Are “blameless” postmortems real? Sure, small companies here and there talk about it, but what about large enterprises? As organizations experiment with greater concurrency and integration between their departments and move toward a continuous delivery of customer value, failure is assured. Asking how failure can be avoided isn’t as useful or relevant as focusing on how an organization reacts when failure occurs and how to create a sustainable, actionable process for describing, exploring, and remedying failure.
J. Paul Reed and Kevina Finn-Braun discuss the hurdles, lessons, and surprises Salesforce’s Service Reliability Engineering team discovered rolling out actionable retrospectives in a large, complex organization, including what works, what doesn’t, and techniques that, well. . .the jury is still out on.
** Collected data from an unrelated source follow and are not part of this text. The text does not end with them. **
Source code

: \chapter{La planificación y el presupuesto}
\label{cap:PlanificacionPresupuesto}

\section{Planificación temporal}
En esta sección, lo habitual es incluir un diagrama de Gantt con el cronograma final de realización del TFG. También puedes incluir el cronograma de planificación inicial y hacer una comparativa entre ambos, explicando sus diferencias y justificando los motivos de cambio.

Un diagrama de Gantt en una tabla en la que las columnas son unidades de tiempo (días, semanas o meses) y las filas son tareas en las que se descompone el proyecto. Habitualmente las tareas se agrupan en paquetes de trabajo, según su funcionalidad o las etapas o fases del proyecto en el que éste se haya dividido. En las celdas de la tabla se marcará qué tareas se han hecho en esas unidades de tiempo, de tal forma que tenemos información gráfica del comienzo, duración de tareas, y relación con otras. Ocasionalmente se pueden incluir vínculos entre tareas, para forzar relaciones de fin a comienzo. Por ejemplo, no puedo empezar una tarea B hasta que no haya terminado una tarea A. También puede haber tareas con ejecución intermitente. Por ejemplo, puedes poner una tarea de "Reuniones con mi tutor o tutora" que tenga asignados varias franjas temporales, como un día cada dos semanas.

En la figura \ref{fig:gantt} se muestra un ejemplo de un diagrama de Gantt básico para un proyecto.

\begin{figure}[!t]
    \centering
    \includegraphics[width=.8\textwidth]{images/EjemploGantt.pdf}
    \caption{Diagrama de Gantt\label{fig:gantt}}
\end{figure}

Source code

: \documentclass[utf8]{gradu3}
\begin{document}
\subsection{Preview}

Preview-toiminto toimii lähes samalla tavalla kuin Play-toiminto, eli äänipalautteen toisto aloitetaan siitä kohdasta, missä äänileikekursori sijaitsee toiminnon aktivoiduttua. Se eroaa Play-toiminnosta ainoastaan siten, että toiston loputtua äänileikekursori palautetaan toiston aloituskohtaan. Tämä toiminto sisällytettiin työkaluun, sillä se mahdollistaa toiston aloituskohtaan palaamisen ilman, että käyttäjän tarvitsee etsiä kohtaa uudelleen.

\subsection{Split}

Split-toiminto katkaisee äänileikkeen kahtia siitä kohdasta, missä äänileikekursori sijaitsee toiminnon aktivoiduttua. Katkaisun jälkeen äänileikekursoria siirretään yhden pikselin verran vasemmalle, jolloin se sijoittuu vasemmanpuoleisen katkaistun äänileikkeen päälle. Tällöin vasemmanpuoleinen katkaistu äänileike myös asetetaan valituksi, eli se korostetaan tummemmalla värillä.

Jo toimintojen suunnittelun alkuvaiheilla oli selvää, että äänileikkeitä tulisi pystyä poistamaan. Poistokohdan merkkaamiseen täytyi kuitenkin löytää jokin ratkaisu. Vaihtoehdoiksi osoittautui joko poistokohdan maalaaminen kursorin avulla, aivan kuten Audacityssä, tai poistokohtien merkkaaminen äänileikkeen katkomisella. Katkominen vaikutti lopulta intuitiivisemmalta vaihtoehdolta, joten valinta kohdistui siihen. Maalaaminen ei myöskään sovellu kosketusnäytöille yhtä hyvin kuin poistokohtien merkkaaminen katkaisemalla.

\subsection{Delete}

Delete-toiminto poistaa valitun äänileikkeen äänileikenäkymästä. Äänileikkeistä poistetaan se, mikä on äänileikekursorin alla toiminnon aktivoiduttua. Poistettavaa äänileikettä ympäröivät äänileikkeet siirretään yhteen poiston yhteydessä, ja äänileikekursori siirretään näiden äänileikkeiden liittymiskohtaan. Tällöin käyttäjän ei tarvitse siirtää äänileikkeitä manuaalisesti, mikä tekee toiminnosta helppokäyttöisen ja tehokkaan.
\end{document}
This is the story Kevina and Paul’s months-long journey to identify the specifics of what made reliability retrospectives difficult, why actionable takeaways were often lacking, and how the feedback loops within the company’s operations organization weren’t serving Salesforce’s needs. Kevina and Paul led a series of experiments, putting the SRE team on the road to improving their ability to respond, react, remediate, and reincorporate lessons learned from failure into the organization.
J. Paul Reed is the founder of Release Engineering Approaches, a consultancy incorporating a host of tools and techniques to help organizations “Simply Ship. Every time.” Paul has worked across a number of industries, from financial services to cloud-based infrastructure, with teams from 2 to 2,000 on everything from tooling, operational analysis and improvement, and team culture transformation to business value optimization. He is also the chief delivery officer and a visiting scientist at Praxisflow.
Kevina Finn-Braun’s focus throughout her 18 years in the Internet industry has been operational excellence and risk management. Kevina is currently director of site reliability service management at Salesforce, where she leads the team focused on operational process improvements in the areas of incident, problem, and change management. In her previous role as director of business continuity at Yahoo, she led the team focused on risk management and service continuity best practices.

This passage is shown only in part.